2. Pink Lincolns - Back From The Pink Room
The classic debut album from one of the most underrated punk rock bands of all-time. These Floridians were doing snotty-as-hell three-chord punk rock when almost no one else cared to. These guys caught on in the '90s due to a close association with The Queers and Screeching Weasel. But Back From The Pink Room has just in much in common with, say, Black Flag or the Angry Samoans. "I've Got My Tie On" is pretty much the best song ever.
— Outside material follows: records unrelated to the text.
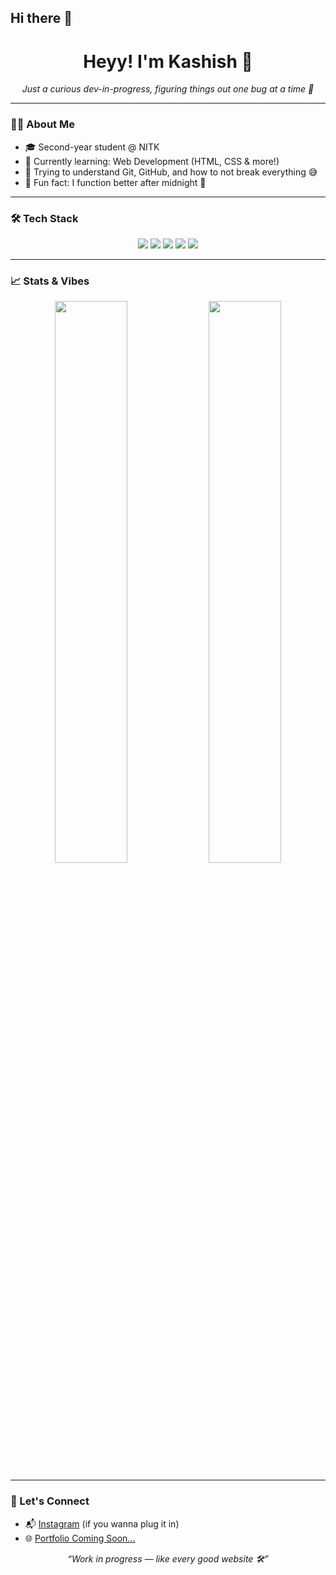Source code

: ## Hi there 👋

<!--
**kashishpal26/kashishpal26** is a ✨ _special_ ✨ repository because its `README.md` (this file) appears on your GitHub profile.

Here are some ideas to get you started:

- 🔭 I’m currently working on ...
- 🌱 I’m currently learning ...
- 👯 I’m looking to collaborate on ...
- 🤔 I’m looking for help with ...
- 💬 Ask me about ...
- 📫 How to reach me: ...
- 😄 Pronouns: ...
- ⚡ Fun fact: ...
-->
<h1 align="center">Heyy! I'm Kashish 👋</h1>

<p align="center">
  <em>Just a curious dev-in-progress, figuring things out one bug at a time 🚀</em>
</p>

---

### 👩‍💻 About Me

- 🎓 Second-year student @ NITK
- 🧠 Currently learning: Web Development (HTML, CSS & more!)
- 📌 Trying to understand Git, GitHub, and how to not break everything 😅
- 💬 Fun fact: I function better after midnight 🌙

---

### 🛠️ Tech Stack

<div align="center">
  <img src="https://img.shields.io/badge/HTML5-E34F26?style=for-the-badge&logo=html5&logoColor=white"/>
  <img src="https://img.shields.io/badge/CSS3-1572B6?style=for-the-badge&logo=css3&logoColor=white"/>
  <img src="https://img.shields.io/badge/Python-3776AB?style=for-the-badge&logo=python&logoColor=white"/>
  <img src="https://img.shields.io/badge/Git-F05032?style=for-the-badge&logo=git&logoColor=white"/>
  <img src="https://img.shields.io/badge/GitHub-181717?style=for-the-badge&logo=github&logoColor=white"/>
</div>

---

### 📈 Stats & Vibes

<p align="center">
  <img src="https://github-readme-stats.vercel.app/api?username=kashishpal26&show_icons=true&theme=radical" width="48%" />
  <img src="https://github-readme-streak-stats.herokuapp.com/?user=kashishpal26&theme=radical" width="48%" />
</p>

---

### 🤙 Let's Connect

- 📬 [Instagram](https://instagram.com/kaashishh6) (if you wanna plug it in)
- 🌐 [Portfolio Coming Soon...](#)  

<p align="center">
  <em>“Work in progress — like every good website 🛠️”</em>
</p>
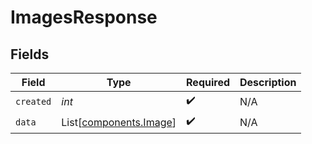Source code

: # ImagesResponse


## Fields

| Field                                                  | Type                                                   | Required                                               | Description                                            |
| ------------------------------------------------------ | ------------------------------------------------------ | ------------------------------------------------------ | ------------------------------------------------------ |
| `created`                                              | *int*                                                  | :heavy_check_mark:                                     | N/A                                                    |
| `data`                                                 | List[[components.Image](../../models/shared/image.md)] | :heavy_check_mark:                                     | N/A                                                    |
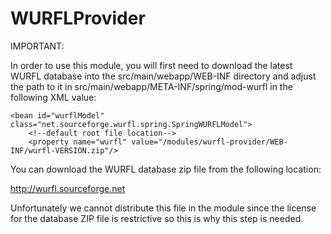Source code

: WURFLProvider
=============

IMPORTANT:

In order to use this module, you will first need to download the latest WURFL database into the src/main/webapp/WEB-INF
directory and adjust the path to it in src/main/webapp/META-INF/spring/mod-wurfl in the following XML value:

    <bean id="wurflModel" class="net.sourceforge.wurfl.spring.SpringWURFLModel">
        <!--default root file location-->
        <property name="wurfl" value="/modules/wurfl-provider/WEB-INF/wurfl-VERSION.zip"/>

You can download the WURFL database zip file from the following location:

http://wurfl.sourceforge.net

Unfortunately we cannot distribute this file in the module since the license for the database ZIP file is restrictive so
this is why this step is needed.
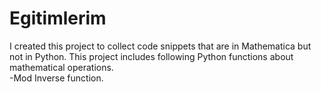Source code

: # Egitimlerim
I created this project to collect code snippets that are in Mathematica but not in Python.
This project includes following Python functions about mathematical operations.<br/>
-Mod Inverse function.
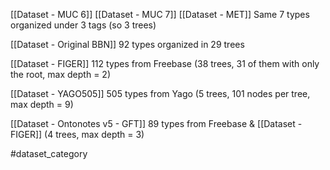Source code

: [[Dataset - MUC 6]]
[[Dataset - MUC 7]]
[[Dataset - MET]]
Same 7 types organized under 3 tags (so 3 trees)

[[Dataset - Original BBN]]
92 types organized in 29 trees

[[Dataset - FIGER]]
112 types from Freebase (38 trees, 31 of them with only the root, max depth = 2)

[[Dataset - YAGO505]]
505 types from Yago (5 trees, 101 nodes per tree, max depth = 9)

[[Dataset - Ontonotes v5 - GFT]]
89 types from Freebase & [[Dataset - FIGER]] (4 trees, max depth = 3)

#dataset_category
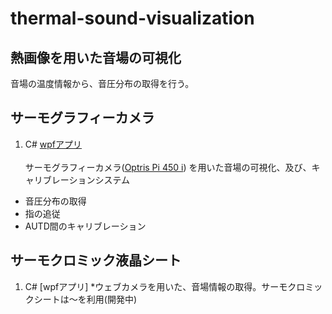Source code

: # thermal-sound-visualization

## 熱画像を用いた音場の可視化
音場の温度情報から、音圧分布の取得を行う。


## サーモグラフィーカメラ

1. C# 
[wpfアプリ](https://github.com/Ryoya-Onishi/thermal-sound-visualization/blob/main/ThermalProfiler/ThermalProfiler/MainWindow.xaml.cs)  
<br> サーモグラフィーカメラ([Optris Pi 450 i](https://www.optris.jp/thermal-imager-optris-pi400-pi450)) を用いた音場の可視化、及び、キャリブレーションシステム

* 音圧分布の取得
* 指の追従
* AUTD間のキャリブレーション




## サーモクロミック液晶シート
1. C# [wpfアプリ]
*ウェブカメラを用いた、音場情報の取得。サーモクロミックシートは～を利用(開発中)
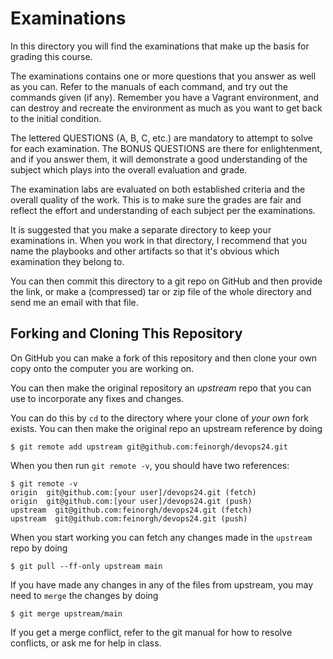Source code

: # Examinations

In this directory you will find the examinations that make up the basis for
grading this course.

The examinations contains one or more questions that you answer as well as you
can. Refer to the manuals of each command, and try out the commands given (if any).
Remember you have a Vagrant environment, and can destroy and recreate the
environment as much as you want to get back to the initial condition.

The lettered QUESTIONS (A, B, C, etc.) are mandatory to attempt to solve for
each examination. The BONUS QUESTIONS are there for enlightenment, and if you
answer them, it will demonstrate a good understanding of the subject which plays
into the overall evaluation and grade.

The examination labs are evaluated on both established criteria and the overall
quality of the work. This is to make sure the grades are fair and reflect the
effort and understanding of each subject per the examinations.

It is suggested that you make a separate directory to keep your examinations in.
When you work in that directory, I recommend that you name the playbooks and
other artifacts so that it's obvious which examination they belong to.

You can then commit this directory to a git repo on GitHub and then provide the link,
or make a (compressed) tar or zip file of the whole directory and send me an email
with that file.

## Forking and Cloning This Repository

On GitHub you can make a fork of this repository and then clone your own copy onto
the computer you are working on.

You can then make the original repository an _upstream_ repo that you can use to
incorporate any fixes and changes.

You can do this by `cd` to the directory where your clone of _your own_ fork exists.
You can then make the original repo an upstream reference by doing

    $ git remote add upstream git@github.com:feinorgh/devops24.git

When you then run `git remote -v`, you should have two references:

    $ git remote -v
    origin  git@github.com:[your user]/devops24.git (fetch)
    origin  git@github.com:[your user]/devops24.git (push)
    upstream  git@github.com:feinorgh/devops24.git (fetch)
    upstream  git@github.com:feinorgh/devops24.git (push)

When you start working you can fetch any changes made in the `upstream` repo by doing

    $ git pull --ff-only upstream main

If you have made any changes in any of the files from upstream, you may need to `merge` the
changes by doing

    $ git merge upstream/main

If you get a merge conflict, refer to the git manual for how to resolve conflicts, or ask me
for help in class.

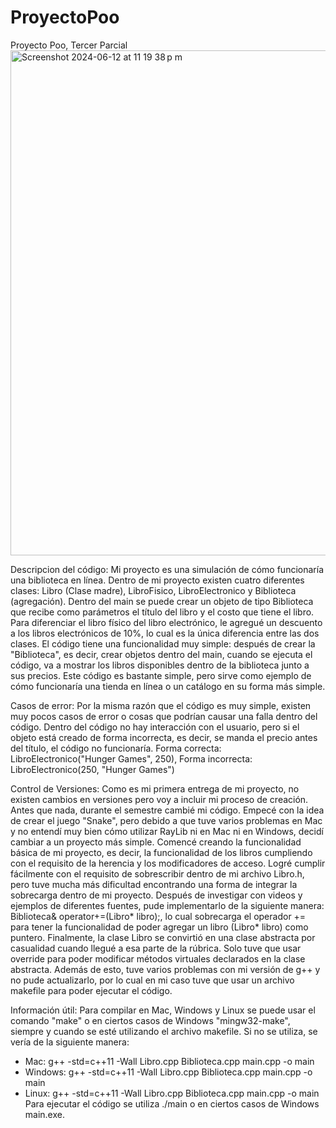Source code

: # ProyectoPoo
Proyecto Poo, Tercer Parcial
<img width="808" alt="Screenshot 2024-06-12 at 11 19 38 p m" src="https://github.com/AlexStry/ProyectoBiblioteca/assets/150042828/cc58cd78-4427-4752-a9b4-247204fb4e16">


Descripcion del código: Mi proyecto es una simulación de cómo funcionaría una biblioteca en línea. Dentro de mi proyecto existen cuatro diferentes clases: Libro (Clase madre), LibroFisico, LibroElectronico y Biblioteca (agregación). Dentro del main se puede crear un objeto de tipo Biblioteca que recibe como parámetros el título del libro y el costo que tiene el libro. Para diferenciar el libro físico del libro electrónico, le agregué un descuento a los libros electrónicos de 10%, lo cual es la única diferencia entre las dos clases. El código tiene una funcionalidad muy simple: después de crear la "Biblioteca", es decir, crear objetos dentro del main, cuando se ejecuta el código, va a mostrar los libros disponibles dentro de la biblioteca junto a sus precios. Este código es bastante simple, pero sirve como ejemplo de cómo funcionaría una tienda en línea o un catálogo en su forma más simple.

Casos de error: Por la misma razón que el código es muy simple, existen muy pocos casos de error o cosas que podrían causar una falla dentro del código. Dentro del código no hay interacción con el usuario, pero si el objeto está creado de forma incorrecta, es decir, se manda el precio antes del título, el código no funcionaría. Forma correcta: LibroElectronico("Hunger Games", 250), Forma incorrecta: LibroElectronico(250, "Hunger Games")

Control de Versiones: Como es mi primera entrega de mi proyecto, no existen cambios en versiones pero voy a incluir mi proceso de creación. Antes que nada, durante el semestre cambié mi código. Empecé con la idea de crear el juego "Snake", pero debido a que tuve varios problemas en Mac y no entendí muy bien cómo utilizar RayLib ni en Mac ni en Windows, decidí cambiar a un proyecto más simple. Comencé creando la funcionalidad básica de mi proyecto, es decir, la funcionalidad de los libros cumpliendo con el requisito de la herencia y los modificadores de acceso. Logré cumplir fácilmente con el requisito de sobrescribir dentro de mi archivo Libro.h, pero tuve mucha más dificultad encontrando una forma de integrar la sobrecarga dentro de mi proyecto. Después de investigar con videos y ejemplos de diferentes fuentes, pude implementarlo de la siguiente manera: Biblioteca& operator+=(Libro* libro);, lo cual sobrecarga el operador += para tener la funcionalidad de poder agregar un libro (Libro* libro) como puntero. Finalmente, la clase Libro se convirtió en una clase abstracta por casualidad cuando llegué a esa parte de la rúbrica. Solo tuve que usar override para poder modificar métodos virtuales declarados en la clase abstracta. Además de esto, tuve varios problemas con mi versión de g++ y no pude actualizarlo, por lo cual en mi caso tuve que usar un archivo makefile para poder ejecutar el código.

Información útil: Para compilar en Mac, Windows y Linux se puede usar el comando "make" o en ciertos casos de Windows "mingw32-make", siempre y cuando se esté utilizando el archivo makefile. Si no se utiliza, se vería de la siguiente manera:
- Mac: g++ -std=c++11 -Wall Libro.cpp Biblioteca.cpp main.cpp -o main
- Windows: g++ -std=c++11 -Wall Libro.cpp Biblioteca.cpp main.cpp -o main
- Linux: g++ -std=c++11 -Wall Libro.cpp Biblioteca.cpp main.cpp -o main
Para ejecutar el código se utiliza ./main o en ciertos casos de Windows main.exe.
1. Replacements - Pleased To Meet Me
Having recently proclaimed that Tim is the best Replacements album, I'll add that Pleased To Meet Me comes a very close second. Perhaps The Replacements were never quite the same without Bob Stinson. But Paul Westerberg's incredible run of songwriting circa the mid-'80s peaks on Pleased To Meet Me. And while Jim Dickinson's production scrubs clean any last remnants of The Replacements' rough edges, the big, soaring sound is a perfect fit for these tunes. "Alex Chilton", "Can't Hardly Wait", "The Ledge", and "Skyway" are up there with the best of the best Replacements songs. "Valentine" is one of Westerberg's most overlooked gems. And even seeming throwaways like "Shooting Dirty Pool" remind us that The Replacements were still at heart a rock n' roll band. That, sadly, would not be the case on subsequent releases. But Pleased To Meet Me, like Tim before it, is an album that justifies The Replacements' standing as the great American band of their time.
So I suppose I should start working on my 1985 list next...unless I get sidetracked by another "challenge"!